(REQUIREMENT): Check each line of the entries. Copy the ones that contain the string "Dall".

======== INPUT FOR THIS TASK

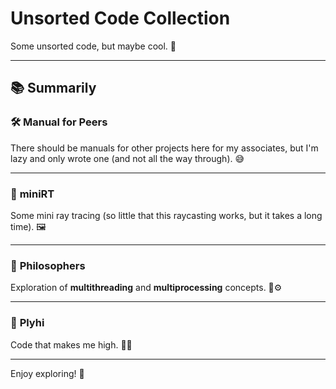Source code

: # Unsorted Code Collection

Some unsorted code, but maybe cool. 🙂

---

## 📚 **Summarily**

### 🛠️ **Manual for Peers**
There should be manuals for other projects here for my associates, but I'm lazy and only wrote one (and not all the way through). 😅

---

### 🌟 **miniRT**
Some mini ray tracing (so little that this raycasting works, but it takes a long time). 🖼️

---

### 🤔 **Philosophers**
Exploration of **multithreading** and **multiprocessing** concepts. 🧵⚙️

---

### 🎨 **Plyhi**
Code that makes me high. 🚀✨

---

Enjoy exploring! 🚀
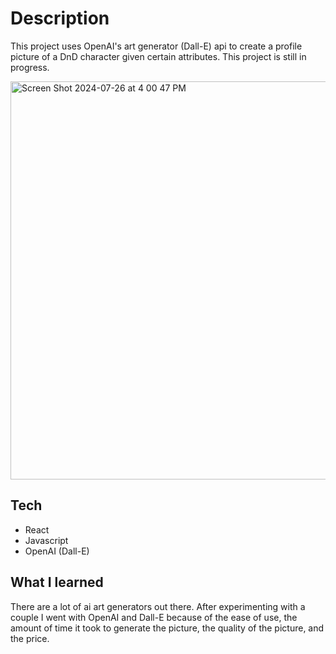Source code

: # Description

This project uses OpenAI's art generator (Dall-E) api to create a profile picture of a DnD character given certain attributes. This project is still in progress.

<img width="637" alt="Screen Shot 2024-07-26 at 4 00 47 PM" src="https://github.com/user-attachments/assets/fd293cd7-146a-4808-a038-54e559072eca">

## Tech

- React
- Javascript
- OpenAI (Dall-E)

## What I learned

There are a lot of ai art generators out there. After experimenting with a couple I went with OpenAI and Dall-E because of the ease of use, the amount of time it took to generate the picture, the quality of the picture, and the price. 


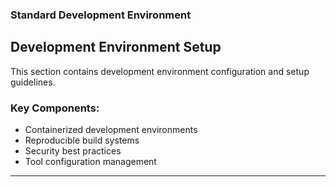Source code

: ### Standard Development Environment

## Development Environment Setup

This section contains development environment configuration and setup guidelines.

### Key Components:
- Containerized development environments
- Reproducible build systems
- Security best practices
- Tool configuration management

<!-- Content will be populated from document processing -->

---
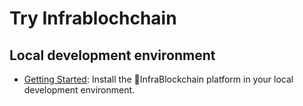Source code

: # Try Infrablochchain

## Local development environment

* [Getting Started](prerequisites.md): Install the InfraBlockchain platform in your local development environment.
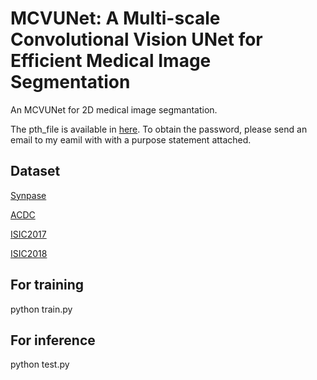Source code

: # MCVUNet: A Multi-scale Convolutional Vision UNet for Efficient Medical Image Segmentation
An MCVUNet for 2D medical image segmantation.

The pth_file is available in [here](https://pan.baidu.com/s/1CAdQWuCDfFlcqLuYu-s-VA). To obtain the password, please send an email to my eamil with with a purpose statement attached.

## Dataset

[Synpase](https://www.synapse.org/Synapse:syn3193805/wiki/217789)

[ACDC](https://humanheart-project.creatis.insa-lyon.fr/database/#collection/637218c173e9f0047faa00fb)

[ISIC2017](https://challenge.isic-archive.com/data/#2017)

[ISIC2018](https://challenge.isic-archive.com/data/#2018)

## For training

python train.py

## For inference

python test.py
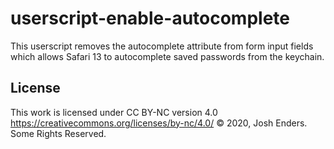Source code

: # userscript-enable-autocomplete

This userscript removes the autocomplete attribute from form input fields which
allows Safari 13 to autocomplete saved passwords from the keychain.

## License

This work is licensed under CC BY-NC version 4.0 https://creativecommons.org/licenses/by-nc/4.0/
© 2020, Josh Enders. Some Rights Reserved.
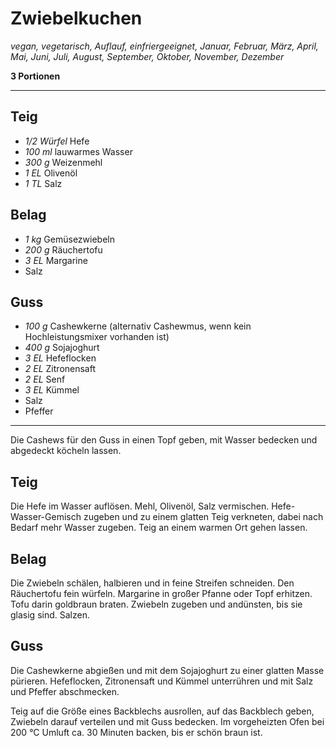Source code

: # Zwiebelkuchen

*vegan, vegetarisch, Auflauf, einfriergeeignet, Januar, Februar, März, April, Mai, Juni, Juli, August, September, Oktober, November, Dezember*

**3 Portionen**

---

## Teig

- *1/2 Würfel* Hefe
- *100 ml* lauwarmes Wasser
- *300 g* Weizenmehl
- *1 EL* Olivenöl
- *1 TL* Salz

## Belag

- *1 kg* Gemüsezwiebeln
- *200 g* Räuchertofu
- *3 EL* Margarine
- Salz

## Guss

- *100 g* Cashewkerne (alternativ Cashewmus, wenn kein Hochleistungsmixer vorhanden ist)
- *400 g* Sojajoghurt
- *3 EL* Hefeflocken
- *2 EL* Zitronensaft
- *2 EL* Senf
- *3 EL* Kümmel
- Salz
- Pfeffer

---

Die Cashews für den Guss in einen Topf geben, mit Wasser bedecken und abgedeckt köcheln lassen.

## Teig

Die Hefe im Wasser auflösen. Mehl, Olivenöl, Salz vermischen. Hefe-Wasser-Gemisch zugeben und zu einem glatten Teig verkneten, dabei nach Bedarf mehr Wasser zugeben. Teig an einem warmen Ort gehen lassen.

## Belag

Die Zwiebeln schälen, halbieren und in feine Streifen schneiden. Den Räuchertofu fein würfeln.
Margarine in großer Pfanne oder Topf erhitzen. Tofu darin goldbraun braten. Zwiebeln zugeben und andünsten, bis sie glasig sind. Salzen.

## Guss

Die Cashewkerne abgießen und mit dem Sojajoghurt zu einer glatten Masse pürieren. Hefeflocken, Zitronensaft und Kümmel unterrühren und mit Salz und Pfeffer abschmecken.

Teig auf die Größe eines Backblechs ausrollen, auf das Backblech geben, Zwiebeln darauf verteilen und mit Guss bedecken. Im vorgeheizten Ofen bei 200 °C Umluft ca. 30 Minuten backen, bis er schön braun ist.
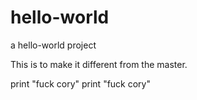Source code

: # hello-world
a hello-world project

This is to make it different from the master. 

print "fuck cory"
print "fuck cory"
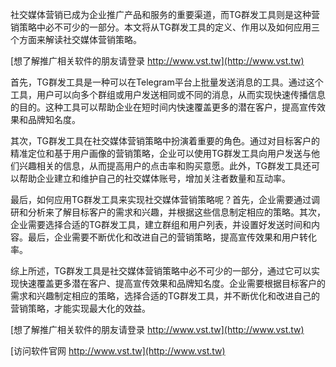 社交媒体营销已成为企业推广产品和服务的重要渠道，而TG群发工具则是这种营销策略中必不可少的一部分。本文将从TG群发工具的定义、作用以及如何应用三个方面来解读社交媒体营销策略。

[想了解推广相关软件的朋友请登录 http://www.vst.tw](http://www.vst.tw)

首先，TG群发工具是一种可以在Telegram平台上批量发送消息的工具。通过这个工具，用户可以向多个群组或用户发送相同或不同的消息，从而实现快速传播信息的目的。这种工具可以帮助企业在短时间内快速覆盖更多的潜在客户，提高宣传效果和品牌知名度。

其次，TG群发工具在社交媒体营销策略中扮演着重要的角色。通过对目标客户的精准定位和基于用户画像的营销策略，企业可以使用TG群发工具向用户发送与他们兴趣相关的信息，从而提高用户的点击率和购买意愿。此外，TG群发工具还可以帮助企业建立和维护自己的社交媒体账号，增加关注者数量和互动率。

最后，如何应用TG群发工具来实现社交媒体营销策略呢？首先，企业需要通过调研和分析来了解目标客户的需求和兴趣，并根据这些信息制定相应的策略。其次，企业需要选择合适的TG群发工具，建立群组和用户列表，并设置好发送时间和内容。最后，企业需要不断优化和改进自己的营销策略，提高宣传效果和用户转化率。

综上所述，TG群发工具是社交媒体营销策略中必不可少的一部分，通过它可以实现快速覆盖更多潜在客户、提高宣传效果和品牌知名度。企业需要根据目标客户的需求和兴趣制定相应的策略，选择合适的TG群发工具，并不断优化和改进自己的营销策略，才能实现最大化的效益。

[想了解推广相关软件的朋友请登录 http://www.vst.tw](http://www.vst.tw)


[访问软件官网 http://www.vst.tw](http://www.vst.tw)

================

(RESPONSE BELOW):
This project uses OpenAI's art generator (Dall-E) api to create a profile picture of a DnD character given certain attributes. This project is still in progress.
- OpenAI (Dall-E)
There are a lot of ai art generators out there. After experimenting with a couple I went with OpenAI and Dall-E because of the ease of use, the amount of time it took to generate the picture, the quality of the picture, and the price. 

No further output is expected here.